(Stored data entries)
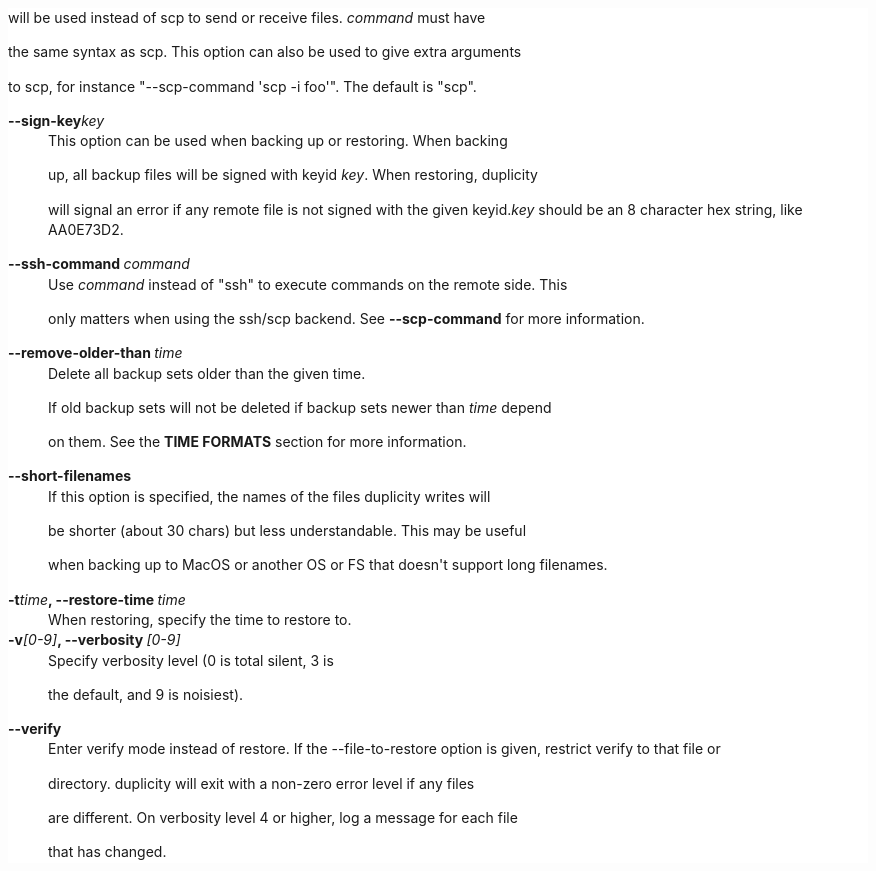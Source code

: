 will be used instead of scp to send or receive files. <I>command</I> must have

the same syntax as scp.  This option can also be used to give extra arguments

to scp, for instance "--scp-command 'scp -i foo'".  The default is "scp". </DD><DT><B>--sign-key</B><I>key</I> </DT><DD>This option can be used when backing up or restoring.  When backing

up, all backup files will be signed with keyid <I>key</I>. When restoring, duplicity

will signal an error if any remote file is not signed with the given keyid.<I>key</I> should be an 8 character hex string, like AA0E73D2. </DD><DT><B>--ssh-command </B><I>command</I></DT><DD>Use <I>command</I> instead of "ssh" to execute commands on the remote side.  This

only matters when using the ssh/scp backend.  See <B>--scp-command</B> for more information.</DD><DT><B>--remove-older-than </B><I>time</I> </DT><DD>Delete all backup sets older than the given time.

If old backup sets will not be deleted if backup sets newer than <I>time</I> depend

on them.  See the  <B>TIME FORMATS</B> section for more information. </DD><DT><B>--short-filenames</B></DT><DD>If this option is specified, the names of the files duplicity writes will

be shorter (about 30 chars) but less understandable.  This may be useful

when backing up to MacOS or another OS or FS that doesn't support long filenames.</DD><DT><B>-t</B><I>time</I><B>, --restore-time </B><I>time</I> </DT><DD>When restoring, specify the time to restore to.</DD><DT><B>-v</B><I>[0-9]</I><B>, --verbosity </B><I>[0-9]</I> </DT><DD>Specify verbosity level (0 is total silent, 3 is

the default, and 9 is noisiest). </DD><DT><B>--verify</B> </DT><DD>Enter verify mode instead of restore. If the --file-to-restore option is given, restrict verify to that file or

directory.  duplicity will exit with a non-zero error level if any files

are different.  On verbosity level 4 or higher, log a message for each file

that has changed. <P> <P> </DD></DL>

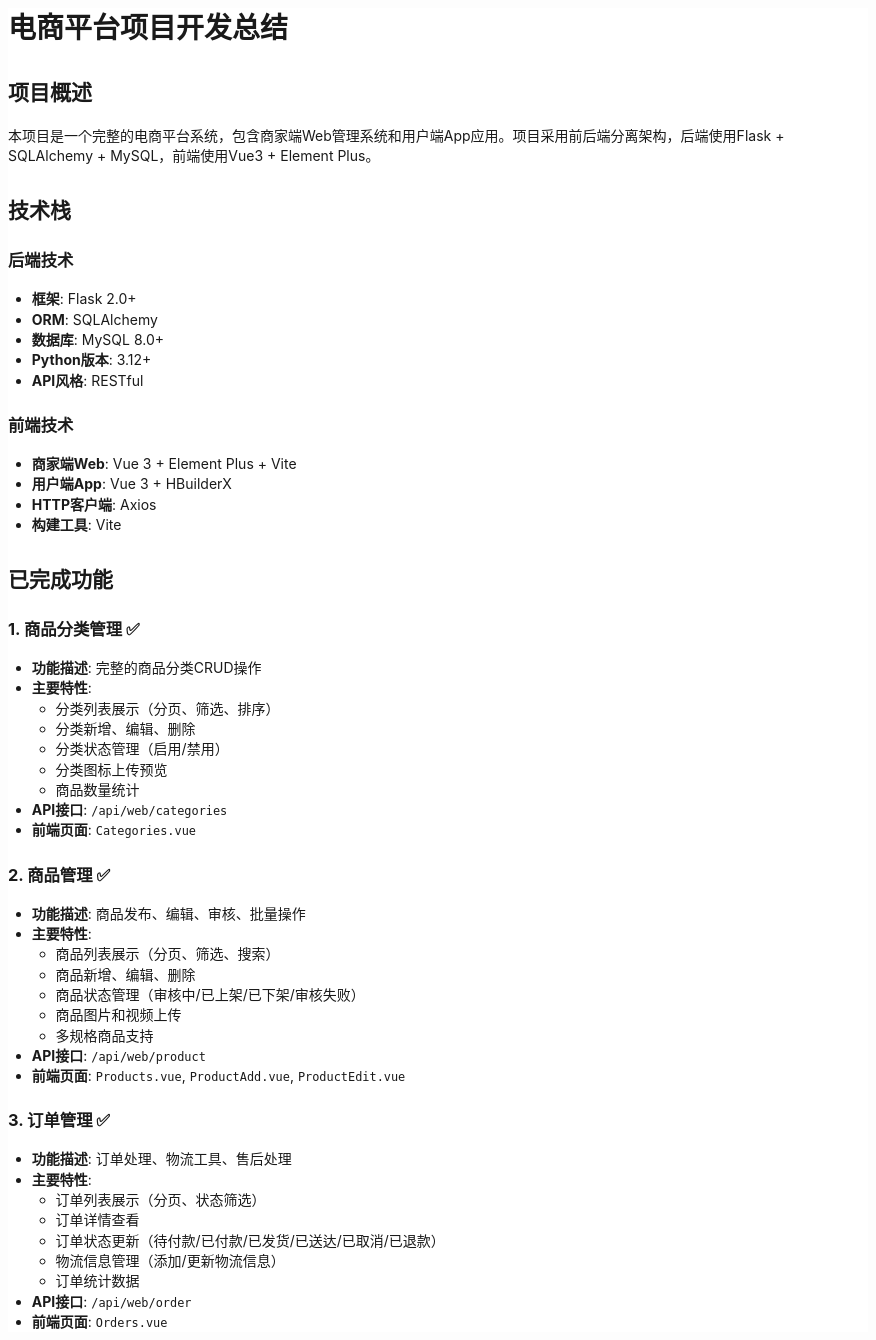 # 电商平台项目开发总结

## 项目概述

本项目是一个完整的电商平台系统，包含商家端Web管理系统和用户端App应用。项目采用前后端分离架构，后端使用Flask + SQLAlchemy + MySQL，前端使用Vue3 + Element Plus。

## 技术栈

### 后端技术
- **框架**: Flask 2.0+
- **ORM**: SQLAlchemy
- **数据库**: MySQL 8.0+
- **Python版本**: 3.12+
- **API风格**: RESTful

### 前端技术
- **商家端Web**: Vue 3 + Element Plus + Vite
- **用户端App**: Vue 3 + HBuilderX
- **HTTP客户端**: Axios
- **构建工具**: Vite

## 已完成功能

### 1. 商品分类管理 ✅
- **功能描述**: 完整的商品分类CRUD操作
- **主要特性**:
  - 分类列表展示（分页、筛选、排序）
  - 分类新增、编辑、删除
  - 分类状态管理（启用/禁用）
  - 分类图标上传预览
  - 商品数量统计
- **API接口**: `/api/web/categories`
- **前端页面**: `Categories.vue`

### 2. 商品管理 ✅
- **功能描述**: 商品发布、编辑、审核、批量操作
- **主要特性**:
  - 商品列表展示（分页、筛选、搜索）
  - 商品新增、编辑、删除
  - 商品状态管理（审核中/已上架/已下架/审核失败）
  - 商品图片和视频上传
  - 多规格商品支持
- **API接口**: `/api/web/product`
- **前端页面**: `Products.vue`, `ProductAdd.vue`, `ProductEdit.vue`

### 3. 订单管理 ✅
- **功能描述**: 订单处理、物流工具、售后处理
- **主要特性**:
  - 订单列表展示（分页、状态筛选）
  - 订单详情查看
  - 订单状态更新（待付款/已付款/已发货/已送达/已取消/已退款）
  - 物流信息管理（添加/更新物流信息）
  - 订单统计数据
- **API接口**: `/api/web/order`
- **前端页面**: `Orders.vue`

▶ TASK DETAILS: Scan the records for lines that hold "error", and reproduce each one you find.

▶ ANSWER SECTION:
will signal an error if any remote file is not signed with the given keyid.<I>key</I> should be an 8 character hex string, like AA0E73D2. </DD><DT><B>--ssh-command </B><I>command</I></DT><DD>Use <I>command</I> instead of "ssh" to execute commands on the remote side.  This
directory.  duplicity will exit with a non-zero error level if any files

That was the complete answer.